Tokyo’s grid has joined every other transmission system operator area in Japan in experiencing economic curtailment, as solar output growth outpaces the flexibility of the country’s largest regional power market.


Tepco Power Grid instructed renewable generators to reduce output on March 1, 2026, from 11:00 (JST) to 16:00, citing high solar generation, low weekend demand, and zero available inter-regional export capacity. It was the first time the utility had ever ordered economic curtailment.

“The onset of curtailment in the Tepco area is highly significant because it shows that even in Japan’s largest power market – Tokyo, historically a net-importing load center – renewable deployment has begun to outpace system flexibility,” said Michiyo Miyamoto, energy finance specialist for Japan at the Institute for Energy Economics and Financial Analysis (IEEFA).

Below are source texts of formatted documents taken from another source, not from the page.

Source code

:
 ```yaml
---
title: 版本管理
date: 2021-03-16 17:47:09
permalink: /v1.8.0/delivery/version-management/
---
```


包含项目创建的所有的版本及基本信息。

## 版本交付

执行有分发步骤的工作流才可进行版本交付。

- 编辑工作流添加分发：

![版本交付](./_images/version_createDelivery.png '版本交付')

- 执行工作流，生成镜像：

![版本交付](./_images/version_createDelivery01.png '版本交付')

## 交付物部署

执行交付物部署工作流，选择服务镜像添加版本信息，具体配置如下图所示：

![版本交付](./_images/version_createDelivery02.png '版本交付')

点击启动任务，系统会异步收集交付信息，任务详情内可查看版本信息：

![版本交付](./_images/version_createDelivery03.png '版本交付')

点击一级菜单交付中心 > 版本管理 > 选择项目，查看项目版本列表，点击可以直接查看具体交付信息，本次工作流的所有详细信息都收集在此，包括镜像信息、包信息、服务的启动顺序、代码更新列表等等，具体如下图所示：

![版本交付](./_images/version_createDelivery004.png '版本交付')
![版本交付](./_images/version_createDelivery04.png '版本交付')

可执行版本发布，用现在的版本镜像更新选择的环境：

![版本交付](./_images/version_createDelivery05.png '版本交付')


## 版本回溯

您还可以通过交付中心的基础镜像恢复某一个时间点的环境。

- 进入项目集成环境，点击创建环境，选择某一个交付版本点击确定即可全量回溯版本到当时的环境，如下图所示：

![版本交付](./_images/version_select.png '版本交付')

Output was cut by as much as 1.84 million kW at peak. Multiple Japanese-language outlets confirmed the event as Tepco’s first-ever economic curtailment – distinct from a localized grid curtailment at the Boso substation in Chiba prefecture on Jan. 6, 2025, which affected only generators with non-firm grid connections.

Actual curtailment followed on March 8 and March 21, with three further dates announced in advance but not implemented. The March 21 event was particularly significant: it occurred with no nuclear generation online, meaning solar output alone was sufficient to overwhelm system flexibility in the Tokyo grid.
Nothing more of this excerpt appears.